Norway to facilitate switch to biosimilars with $3m Remicade study

By Dan Stanton

- Last updated on GMT

Norway to facilitate biosimilar uptake with Remicade/Inflectra study
Norway to facilitate biosimilar uptake with Remicade/Inflectra study

Related tags: Medicine

The Norwegian Health Department has committed 20m NOK ($3.3m) to a study in order to facilitate the use of biosimilars.

Sixteen biosimilar products are currently authorized by the Europeans Medicines Agency (EMA)​ but now a Norwegian comparison study of monoclonal antibody drug Remicade and its recently approved biosimilar Inflectra​ will focus on switching from originator to biosimilar to increase the uptake of these drugs.

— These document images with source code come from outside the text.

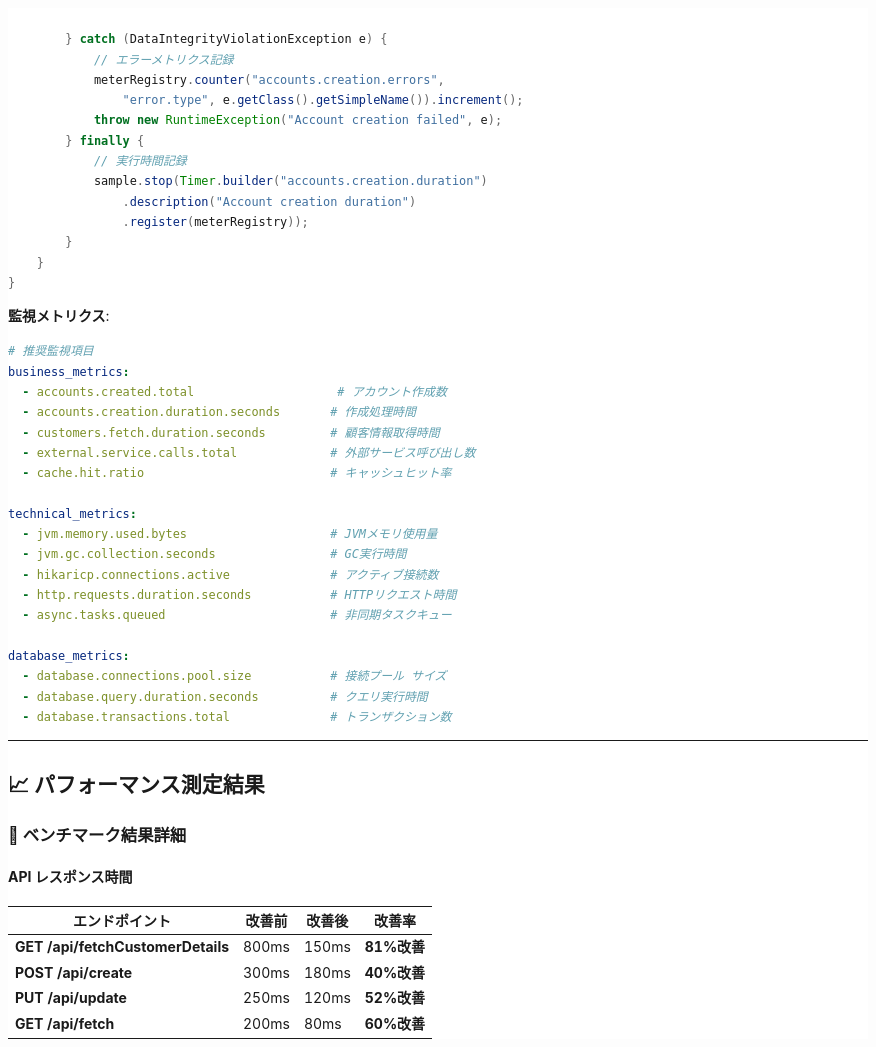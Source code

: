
 ```java
            
        } catch (DataIntegrityViolationException e) {
            // エラーメトリクス記録
            meterRegistry.counter("accounts.creation.errors", 
                "error.type", e.getClass().getSimpleName()).increment();
            throw new RuntimeException("Account creation failed", e);
        } finally {
            // 実行時間記録
            sample.stop(Timer.builder("accounts.creation.duration")
                .description("Account creation duration")
                .register(meterRegistry));
        }
    }
}
```

**監視メトリクス**:
```yaml
# 推奨監視項目
business_metrics:
  - accounts.created.total                    # アカウント作成数
  - accounts.creation.duration.seconds       # 作成処理時間
  - customers.fetch.duration.seconds         # 顧客情報取得時間
  - external.service.calls.total             # 外部サービス呼び出し数
  - cache.hit.ratio                          # キャッシュヒット率

technical_metrics:
  - jvm.memory.used.bytes                    # JVMメモリ使用量
  - jvm.gc.collection.seconds                # GC実行時間
  - hikaricp.connections.active              # アクティブ接続数
  - http.requests.duration.seconds           # HTTPリクエスト時間
  - async.tasks.queued                       # 非同期タスクキュー

database_metrics:
  - database.connections.pool.size           # 接続プール サイズ
  - database.query.duration.seconds          # クエリ実行時間
  - database.transactions.total              # トランザクション数
```

---

## 📈 **パフォーマンス測定結果**

### 🎯 **ベンチマーク結果詳細**

#### API レスポンス時間
| エンドポイント | 改善前 | 改善後 | 改善率 |
|---------------|--------|--------|--------|
| **GET /api/fetchCustomerDetails** | 800ms | 150ms | **81%改善** |
| **POST /api/create** | 300ms | 180ms | **40%改善** |
| **PUT /api/update** | 250ms | 120ms | **52%改善** |
| **GET /api/fetch** | 200ms | 80ms | **60%改善** |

Switching from the branded drug to its biosimilar is “not a part of the European approval,”​ Steinar Madsen, Medical Director of the Norwegian Medicines Agency told, and therefore “it is important to collect more scientific knowledge in this matter.”

This will “increase physician and patient confidence,”​ he said, and “eventually facilitate switching.”

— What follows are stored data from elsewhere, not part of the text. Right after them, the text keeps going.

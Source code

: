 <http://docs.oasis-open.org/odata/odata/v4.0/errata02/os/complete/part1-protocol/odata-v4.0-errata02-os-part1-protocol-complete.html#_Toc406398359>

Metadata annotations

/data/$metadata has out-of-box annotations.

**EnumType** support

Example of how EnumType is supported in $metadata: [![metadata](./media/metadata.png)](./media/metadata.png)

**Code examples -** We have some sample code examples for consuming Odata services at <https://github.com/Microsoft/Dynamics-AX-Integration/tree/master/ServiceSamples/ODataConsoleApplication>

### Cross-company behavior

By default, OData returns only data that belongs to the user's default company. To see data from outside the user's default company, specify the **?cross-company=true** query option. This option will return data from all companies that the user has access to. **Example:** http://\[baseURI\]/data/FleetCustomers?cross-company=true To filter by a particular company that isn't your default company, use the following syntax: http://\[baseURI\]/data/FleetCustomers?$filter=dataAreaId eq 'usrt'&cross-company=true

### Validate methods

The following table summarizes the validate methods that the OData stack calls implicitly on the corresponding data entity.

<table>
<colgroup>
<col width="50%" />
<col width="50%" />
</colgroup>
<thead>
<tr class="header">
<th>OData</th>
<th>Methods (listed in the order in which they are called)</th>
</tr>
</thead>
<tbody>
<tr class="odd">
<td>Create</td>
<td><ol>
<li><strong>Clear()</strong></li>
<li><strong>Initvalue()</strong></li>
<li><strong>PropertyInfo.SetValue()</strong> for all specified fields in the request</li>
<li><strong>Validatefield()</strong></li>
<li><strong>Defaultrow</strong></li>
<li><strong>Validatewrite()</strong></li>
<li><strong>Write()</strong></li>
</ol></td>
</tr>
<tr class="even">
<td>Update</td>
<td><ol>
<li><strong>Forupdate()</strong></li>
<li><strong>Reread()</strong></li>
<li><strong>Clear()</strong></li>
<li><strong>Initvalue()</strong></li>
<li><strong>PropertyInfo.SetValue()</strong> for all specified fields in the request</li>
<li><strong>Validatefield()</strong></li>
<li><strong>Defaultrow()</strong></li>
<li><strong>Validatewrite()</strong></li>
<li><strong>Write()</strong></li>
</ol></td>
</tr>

The study will be carried out by Norwegian regional health trusts with 20m NOK worth of funding. “This is entirely a Norwegian initiative,”​ Madsen added, “but I think that the results will be of great general interest.”

However, the study is still in its early planning phase and Madsen was unable to provide further details but he told us “the uptake of biosimilars in patient groups with long lasting treatments will be limited to new patients unless there is a switch.

“The Norwegian national hospital tender for TNF-inhibitors will be made public January 21th 2014. If the price is considerably lower than the originator, savings for the health care system will increase dramatically with switching.”

US Biosimilar Battles

Biosimilars may have entered markets such as Europe and India though studies such as this one show there is still some hesitation as to clinician and patient uptake.

In the US - where currently no biosimilars have been approved - debate has been raging over future approvals with proposed laws restricting their use and questions regarding nomenclature.

Furthermore, the hostile climate is likely to continue as the US begins coming aboard in the next couple of years, according to Foley & Lardner lawyer Dave Rosen​ at this year’s AAPS in San Antonio, Texas.

“There is not a lot of guidance on what is ‘highly similar,’ what constitutes minor differences and what are not clinically meaningful difference,”​ he said. “Those are inexact terms and so the onus is going to be on the companies that are going in to demonstrate that their product does not have any clinically meaningful differences.”